Processo Vulcano: in appello riconosciuto il danno a favore della parte civile
Si è concluso lunedì 13 giugno, davanti alla Corte d'Appello di Bologna, il processo d'appello scaturito dall'indagine "Vulcano" della DDA felsinea. I giudici hanno sostanzialmente riconfermato le condanne inflitte in primo grado ai nove imputati per estorsione aggravata dal metodo mafioso (L. 203/91), relativamente ad episodi di vessazione nei confronti di due imprenditori attivi tra la riviera romagnola e la Repubblica di San Marino. Gli imputati avevano evocato a vario titolo la vicinanza e l'appartenza a clan camorristici e dei casalesi. La sentenza emessa dal Tribunale di Rimini è stata riformata solo parzialmente per uno degli imputati, al quale è stata disapplicata la recidiva contestata, e nella parte relativa al danno lamentato dalla parte civile.
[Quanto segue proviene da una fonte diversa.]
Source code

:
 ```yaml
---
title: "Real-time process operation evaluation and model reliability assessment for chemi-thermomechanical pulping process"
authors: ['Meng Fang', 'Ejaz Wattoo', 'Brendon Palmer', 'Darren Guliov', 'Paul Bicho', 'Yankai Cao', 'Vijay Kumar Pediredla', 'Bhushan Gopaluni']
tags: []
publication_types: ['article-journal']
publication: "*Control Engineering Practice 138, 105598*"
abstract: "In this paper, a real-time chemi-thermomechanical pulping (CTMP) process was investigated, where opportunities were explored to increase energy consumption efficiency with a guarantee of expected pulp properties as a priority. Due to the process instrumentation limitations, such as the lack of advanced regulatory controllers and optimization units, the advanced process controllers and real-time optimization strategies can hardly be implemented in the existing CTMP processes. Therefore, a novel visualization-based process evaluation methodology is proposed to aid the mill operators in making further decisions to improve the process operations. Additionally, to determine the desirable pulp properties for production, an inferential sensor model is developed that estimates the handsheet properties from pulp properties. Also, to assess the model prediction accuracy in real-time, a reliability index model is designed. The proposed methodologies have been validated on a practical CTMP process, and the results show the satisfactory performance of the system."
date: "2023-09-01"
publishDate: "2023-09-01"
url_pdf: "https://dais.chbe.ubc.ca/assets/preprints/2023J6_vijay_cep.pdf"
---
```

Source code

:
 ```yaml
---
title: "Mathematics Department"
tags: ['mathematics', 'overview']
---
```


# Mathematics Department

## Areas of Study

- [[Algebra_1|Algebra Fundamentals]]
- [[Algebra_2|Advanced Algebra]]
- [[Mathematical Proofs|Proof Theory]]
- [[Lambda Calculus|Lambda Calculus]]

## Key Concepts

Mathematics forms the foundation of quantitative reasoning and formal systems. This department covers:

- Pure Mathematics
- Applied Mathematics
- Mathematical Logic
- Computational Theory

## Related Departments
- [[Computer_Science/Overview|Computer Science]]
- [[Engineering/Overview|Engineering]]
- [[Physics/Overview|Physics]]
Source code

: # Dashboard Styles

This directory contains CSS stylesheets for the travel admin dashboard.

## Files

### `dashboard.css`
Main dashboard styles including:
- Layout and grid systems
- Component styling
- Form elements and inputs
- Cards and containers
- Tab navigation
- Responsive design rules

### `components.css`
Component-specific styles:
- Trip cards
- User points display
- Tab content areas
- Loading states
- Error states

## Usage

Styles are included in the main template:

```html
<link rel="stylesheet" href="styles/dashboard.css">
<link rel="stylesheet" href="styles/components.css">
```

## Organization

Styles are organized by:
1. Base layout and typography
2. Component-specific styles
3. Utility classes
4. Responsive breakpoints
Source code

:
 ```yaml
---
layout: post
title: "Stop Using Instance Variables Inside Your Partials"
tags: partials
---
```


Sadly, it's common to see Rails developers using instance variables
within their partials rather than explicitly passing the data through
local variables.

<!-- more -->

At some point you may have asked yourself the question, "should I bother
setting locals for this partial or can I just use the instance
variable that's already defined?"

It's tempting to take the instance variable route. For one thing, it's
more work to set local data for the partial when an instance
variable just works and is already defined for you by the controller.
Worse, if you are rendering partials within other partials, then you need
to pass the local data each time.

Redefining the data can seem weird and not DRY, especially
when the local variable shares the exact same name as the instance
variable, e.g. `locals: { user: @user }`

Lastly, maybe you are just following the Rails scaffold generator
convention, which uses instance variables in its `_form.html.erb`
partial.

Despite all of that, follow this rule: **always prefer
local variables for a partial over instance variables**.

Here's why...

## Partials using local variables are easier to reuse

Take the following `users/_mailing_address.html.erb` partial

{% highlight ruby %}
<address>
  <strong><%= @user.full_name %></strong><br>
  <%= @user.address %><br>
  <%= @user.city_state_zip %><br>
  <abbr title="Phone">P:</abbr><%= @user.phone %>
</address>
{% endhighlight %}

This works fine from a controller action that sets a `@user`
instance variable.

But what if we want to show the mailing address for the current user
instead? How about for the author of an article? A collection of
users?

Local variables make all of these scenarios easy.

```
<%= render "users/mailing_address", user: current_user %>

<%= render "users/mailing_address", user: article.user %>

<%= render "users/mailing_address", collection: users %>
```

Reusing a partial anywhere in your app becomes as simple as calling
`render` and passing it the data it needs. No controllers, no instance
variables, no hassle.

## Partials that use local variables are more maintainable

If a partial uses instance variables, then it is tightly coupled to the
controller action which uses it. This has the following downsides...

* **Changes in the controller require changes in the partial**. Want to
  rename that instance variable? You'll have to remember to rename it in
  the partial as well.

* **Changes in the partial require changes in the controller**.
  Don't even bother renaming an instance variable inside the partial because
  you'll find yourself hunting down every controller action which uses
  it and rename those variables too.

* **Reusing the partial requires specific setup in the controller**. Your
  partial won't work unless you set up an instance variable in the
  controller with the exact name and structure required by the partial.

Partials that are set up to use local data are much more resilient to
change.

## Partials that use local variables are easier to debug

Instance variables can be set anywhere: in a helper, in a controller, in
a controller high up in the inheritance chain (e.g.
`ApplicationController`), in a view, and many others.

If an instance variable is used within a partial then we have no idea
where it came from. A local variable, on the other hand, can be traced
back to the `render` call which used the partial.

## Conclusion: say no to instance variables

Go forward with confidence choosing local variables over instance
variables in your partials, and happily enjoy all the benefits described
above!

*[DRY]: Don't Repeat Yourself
Nel processo di primo grado, tramite lo Studio Grassi Benaglia Moretti, si era infatti costituita l'associazione SOS IMPRESA a tutela degli imprenditori oppressi dalla criminalità organizzata. In quella sede, tuttavia, il risarcimento del danno non era stato riconosciuto. Assieme agli imputati, anche la parte civile ha dunque proposto appello per sostenere le proprie ragioni, le quali sono state infine condivise anche dai giudici della Corte d'Appello (le motivazioni si conosceranno solo al deposito della sentenza).
Dell'esito del processo d'appello ha scritto l'Informazione di San Marino, con un articolo a firma di Antonio Fabbri, che scrive: "[...] La Corte ha anche riconosciuto il risarcimento del danno, da liquidare in separata sede, a favore di Sos Impresa, in giudizio rappresentata dagli avvocati Patrick Wild e Rachele Grassi dello Studio Grassi Benaglia Moretti di Rimini. Riconoscimento, anche questo, non secondario che attesta come l'attività collettiva e la forte valenza sociale delle associazioni portatrici di principi alti e comuni, sia presidio importante e fondamentale da fare valere anche nelle sedi giudiziarie nella lotta al metodo mafioso".